*** Opening SUPPLIED RECORDS ***

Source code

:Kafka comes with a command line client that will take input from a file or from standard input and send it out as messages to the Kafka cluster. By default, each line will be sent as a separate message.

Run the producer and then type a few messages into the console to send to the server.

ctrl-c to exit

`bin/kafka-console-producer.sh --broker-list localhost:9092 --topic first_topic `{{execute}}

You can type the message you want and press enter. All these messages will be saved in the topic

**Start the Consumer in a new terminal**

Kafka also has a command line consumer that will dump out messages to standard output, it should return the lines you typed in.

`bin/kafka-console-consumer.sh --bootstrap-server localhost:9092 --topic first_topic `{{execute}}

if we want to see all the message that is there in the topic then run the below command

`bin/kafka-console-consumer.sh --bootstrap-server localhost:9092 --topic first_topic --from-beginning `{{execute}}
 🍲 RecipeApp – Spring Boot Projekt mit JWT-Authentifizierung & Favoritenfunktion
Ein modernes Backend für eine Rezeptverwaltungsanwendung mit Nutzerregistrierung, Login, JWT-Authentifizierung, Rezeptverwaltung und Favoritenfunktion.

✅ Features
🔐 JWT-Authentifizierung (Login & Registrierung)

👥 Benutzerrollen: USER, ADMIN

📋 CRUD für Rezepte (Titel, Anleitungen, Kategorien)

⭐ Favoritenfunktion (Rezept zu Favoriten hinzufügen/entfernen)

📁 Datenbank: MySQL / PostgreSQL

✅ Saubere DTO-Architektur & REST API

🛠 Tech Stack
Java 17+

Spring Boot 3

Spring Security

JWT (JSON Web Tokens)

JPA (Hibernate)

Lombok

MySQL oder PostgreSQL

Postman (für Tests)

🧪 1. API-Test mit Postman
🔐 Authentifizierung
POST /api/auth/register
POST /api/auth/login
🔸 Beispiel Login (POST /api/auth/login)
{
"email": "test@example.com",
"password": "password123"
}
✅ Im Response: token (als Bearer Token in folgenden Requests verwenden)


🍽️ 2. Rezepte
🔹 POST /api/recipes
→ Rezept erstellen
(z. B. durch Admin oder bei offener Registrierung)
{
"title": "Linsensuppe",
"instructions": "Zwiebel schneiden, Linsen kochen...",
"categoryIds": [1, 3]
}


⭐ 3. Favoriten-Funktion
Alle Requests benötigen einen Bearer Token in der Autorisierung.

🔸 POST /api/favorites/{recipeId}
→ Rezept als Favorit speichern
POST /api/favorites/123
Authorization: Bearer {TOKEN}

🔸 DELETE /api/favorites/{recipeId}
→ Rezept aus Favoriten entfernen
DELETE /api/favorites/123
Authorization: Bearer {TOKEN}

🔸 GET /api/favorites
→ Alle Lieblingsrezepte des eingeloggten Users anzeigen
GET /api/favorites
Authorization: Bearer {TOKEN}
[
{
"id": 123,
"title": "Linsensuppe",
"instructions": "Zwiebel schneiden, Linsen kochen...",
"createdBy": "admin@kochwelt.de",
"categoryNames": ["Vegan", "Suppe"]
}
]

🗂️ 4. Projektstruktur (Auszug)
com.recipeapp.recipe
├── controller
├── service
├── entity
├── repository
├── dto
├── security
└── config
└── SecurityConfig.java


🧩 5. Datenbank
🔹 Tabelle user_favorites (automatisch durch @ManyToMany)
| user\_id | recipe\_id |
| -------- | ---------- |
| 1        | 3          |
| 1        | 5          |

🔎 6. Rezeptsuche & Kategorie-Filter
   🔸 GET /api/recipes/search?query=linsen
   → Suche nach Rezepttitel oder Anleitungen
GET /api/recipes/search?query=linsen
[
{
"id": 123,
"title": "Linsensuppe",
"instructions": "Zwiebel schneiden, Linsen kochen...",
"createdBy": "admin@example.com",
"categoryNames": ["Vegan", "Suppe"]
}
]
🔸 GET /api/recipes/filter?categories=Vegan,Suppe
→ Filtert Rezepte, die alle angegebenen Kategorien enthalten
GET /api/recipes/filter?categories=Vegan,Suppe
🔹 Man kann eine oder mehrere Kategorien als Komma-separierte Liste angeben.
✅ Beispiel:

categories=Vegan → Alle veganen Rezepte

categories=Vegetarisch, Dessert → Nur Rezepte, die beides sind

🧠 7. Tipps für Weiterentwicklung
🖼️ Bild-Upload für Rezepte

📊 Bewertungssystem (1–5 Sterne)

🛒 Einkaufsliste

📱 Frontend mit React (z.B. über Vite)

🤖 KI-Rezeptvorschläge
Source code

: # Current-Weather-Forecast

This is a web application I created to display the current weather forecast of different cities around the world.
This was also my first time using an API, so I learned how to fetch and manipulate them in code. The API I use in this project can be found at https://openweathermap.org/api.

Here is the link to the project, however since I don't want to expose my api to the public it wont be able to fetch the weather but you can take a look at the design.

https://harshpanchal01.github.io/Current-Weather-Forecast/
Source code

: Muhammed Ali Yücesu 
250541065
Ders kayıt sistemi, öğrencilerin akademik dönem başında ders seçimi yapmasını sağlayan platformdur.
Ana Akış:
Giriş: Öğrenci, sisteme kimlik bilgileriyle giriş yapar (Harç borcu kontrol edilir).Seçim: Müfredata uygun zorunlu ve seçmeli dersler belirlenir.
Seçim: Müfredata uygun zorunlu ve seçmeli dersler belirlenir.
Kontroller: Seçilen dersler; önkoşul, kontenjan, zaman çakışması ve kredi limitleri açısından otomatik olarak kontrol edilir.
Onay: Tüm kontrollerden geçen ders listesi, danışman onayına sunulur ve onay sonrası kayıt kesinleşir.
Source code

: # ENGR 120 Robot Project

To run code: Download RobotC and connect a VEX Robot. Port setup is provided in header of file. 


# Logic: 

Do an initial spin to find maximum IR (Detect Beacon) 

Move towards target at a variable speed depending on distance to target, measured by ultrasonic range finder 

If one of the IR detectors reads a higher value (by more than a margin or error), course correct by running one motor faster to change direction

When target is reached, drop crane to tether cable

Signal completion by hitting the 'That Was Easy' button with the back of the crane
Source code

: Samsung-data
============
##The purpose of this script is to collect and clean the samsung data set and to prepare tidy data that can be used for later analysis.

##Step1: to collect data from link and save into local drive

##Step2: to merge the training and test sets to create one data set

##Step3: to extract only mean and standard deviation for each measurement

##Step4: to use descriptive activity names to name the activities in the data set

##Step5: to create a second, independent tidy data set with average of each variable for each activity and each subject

*** Closing SUPPLIED RECORDS ***

» **WHAT IS REQUIRED**:
An exact transcript of all the records is the expected result.

» **ANSWER BOX**:
Source code

:Kafka comes with a command line client that will take input from a file or from standard input and send it out as messages to the Kafka cluster. By default, each line will be sent as a separate message.

Run the producer and then type a few messages into the console to send to the server.

ctrl-c to exit

`bin/kafka-console-producer.sh --broker-list localhost:9092 --topic first_topic `{{execute}}

You can type the message you want and press enter. All these messages will be saved in the topic

**Start the Consumer in a new terminal**

Kafka also has a command line consumer that will dump out messages to standard output, it should return the lines you typed in.

`bin/kafka-console-consumer.sh --bootstrap-server localhost:9092 --topic first_topic `{{execute}}

if we want to see all the message that is there in the topic then run the below command

`bin/kafka-console-consumer.sh --bootstrap-server localhost:9092 --topic first_topic --from-beginning `{{execute}}
 🍲 RecipeApp – Spring Boot Projekt mit JWT-Authentifizierung & Favoritenfunktion
Ein modernes Backend für eine Rezeptverwaltungsanwendung mit Nutzerregistrierung, Login, JWT-Authentifizierung, Rezeptverwaltung und Favoritenfunktion.

✅ Features
🔐 JWT-Authentifizierung (Login & Registrierung)

👥 Benutzerrollen: USER, ADMIN

📋 CRUD für Rezepte (Titel, Anleitungen, Kategorien)

⭐ Favoritenfunktion (Rezept zu Favoriten hinzufügen/entfernen)

📁 Datenbank: MySQL / PostgreSQL

✅ Saubere DTO-Architektur & REST API

🛠 Tech Stack
Java 17+

Spring Boot 3

Spring Security

JWT (JSON Web Tokens)

JPA (Hibernate)

Lombok

MySQL oder PostgreSQL

Postman (für Tests)

🧪 1. API-Test mit Postman
🔐 Authentifizierung
POST /api/auth/register
POST /api/auth/login
🔸 Beispiel Login (POST /api/auth/login)
{
"email": "test@example.com",
"password": "password123"
}
✅ Im Response: token (als Bearer Token in folgenden Requests verwenden)


🍽️ 2. Rezepte
🔹 POST /api/recipes
→ Rezept erstellen
(z. B. durch Admin oder bei offener Registrierung)
{
"title": "Linsensuppe",
"instructions": "Zwiebel schneiden, Linsen kochen...",
"categoryIds": [1, 3]
}


⭐ 3. Favoriten-Funktion
Alle Requests benötigen einen Bearer Token in der Autorisierung.

🔸 POST /api/favorites/{recipeId}
→ Rezept als Favorit speichern
POST /api/favorites/123
Authorization: Bearer {TOKEN}

🔸 DELETE /api/favorites/{recipeId}
→ Rezept aus Favoriten entfernen
DELETE /api/favorites/123
Authorization: Bearer {TOKEN}

🔸 GET /api/favorites
→ Alle Lieblingsrezepte des eingeloggten Users anzeigen
GET /api/favorites
Authorization: Bearer {TOKEN}
[
{
"id": 123,
"title": "Linsensuppe",
"instructions": "Zwiebel schneiden, Linsen kochen...",
"createdBy": "admin@kochwelt.de",
"categoryNames": ["Vegan", "Suppe"]
}
]

🗂️ 4. Projektstruktur (Auszug)
com.recipeapp.recipe
├── controller
├── service
├── entity
├── repository
├── dto
├── security
└── config
└── SecurityConfig.java


🧩 5. Datenbank
🔹 Tabelle user_favorites (automatisch durch @ManyToMany)
| user\_id | recipe\_id |
| -------- | ---------- |
| 1        | 3          |
| 1        | 5          |

🔎 6. Rezeptsuche & Kategorie-Filter
   🔸 GET /api/recipes/search?query=linsen
   → Suche nach Rezepttitel oder Anleitungen
GET /api/recipes/search?query=linsen
[
{
"id": 123,
"title": "Linsensuppe",
"instructions": "Zwiebel schneiden, Linsen kochen...",
"createdBy": "admin@example.com",
"categoryNames": ["Vegan", "Suppe"]
}
]
🔸 GET /api/recipes/filter?categories=Vegan,Suppe
→ Filtert Rezepte, die alle angegebenen Kategorien enthalten
GET /api/recipes/filter?categories=Vegan,Suppe
🔹 Man kann eine oder mehrere Kategorien als Komma-separierte Liste angeben.
✅ Beispiel:

categories=Vegan → Alle veganen Rezepte

categories=Vegetarisch, Dessert → Nur Rezepte, die beides sind

🧠 7. Tipps für Weiterentwicklung
🖼️ Bild-Upload für Rezepte

📊 Bewertungssystem (1–5 Sterne)

🛒 Einkaufsliste

📱 Frontend mit React (z.B. über Vite)

🤖 KI-Rezeptvorschläge
Source code

: # Current-Weather-Forecast

This is a web application I created to display the current weather forecast of different cities around the world.
This was also my first time using an API, so I learned how to fetch and manipulate them in code. The API I use in this project can be found at https://openweathermap.org/api.

Here is the link to the project, however since I don't want to expose my api to the public it wont be able to fetch the weather but you can take a look at the design.

https://harshpanchal01.github.io/Current-Weather-Forecast/
Source code

: Muhammed Ali Yücesu 
250541065
Ders kayıt sistemi, öğrencilerin akademik dönem başında ders seçimi yapmasını sağlayan platformdur.
Ana Akış:
Giriş: Öğrenci, sisteme kimlik bilgileriyle giriş yapar (Harç borcu kontrol edilir).Seçim: Müfredata uygun zorunlu ve seçmeli dersler belirlenir.
Seçim: Müfredata uygun zorunlu ve seçmeli dersler belirlenir.
Kontroller: Seçilen dersler; önkoşul, kontenjan, zaman çakışması ve kredi limitleri açısından otomatik olarak kontrol edilir.
Onay: Tüm kontrollerden geçen ders listesi, danışman onayına sunulur ve onay sonrası kayıt kesinleşir.
Source code

: # ENGR 120 Robot Project

To run code: Download RobotC and connect a VEX Robot. Port setup is provided in header of file. 


# Logic: 

Do an initial spin to find maximum IR (Detect Beacon) 

Move towards target at a variable speed depending on distance to target, measured by ultrasonic range finder 

If one of the IR detectors reads a higher value (by more than a margin or error), course correct by running one motor faster to change direction

When target is reached, drop crane to tether cable

Signal completion by hitting the 'That Was Easy' button with the back of the crane
Source code

: Samsung-data
============
##The purpose of this script is to collect and clean the samsung data set and to prepare tidy data that can be used for later analysis.

##Step1: to collect data from link and save into local drive

##Step2: to merge the training and test sets to create one data set

##Step3: to extract only mean and standard deviation for each measurement

##Step4: to use descriptive activity names to name the activities in the data set

##Step5: to create a second, independent tidy data set with average of each variable for each activity and each subject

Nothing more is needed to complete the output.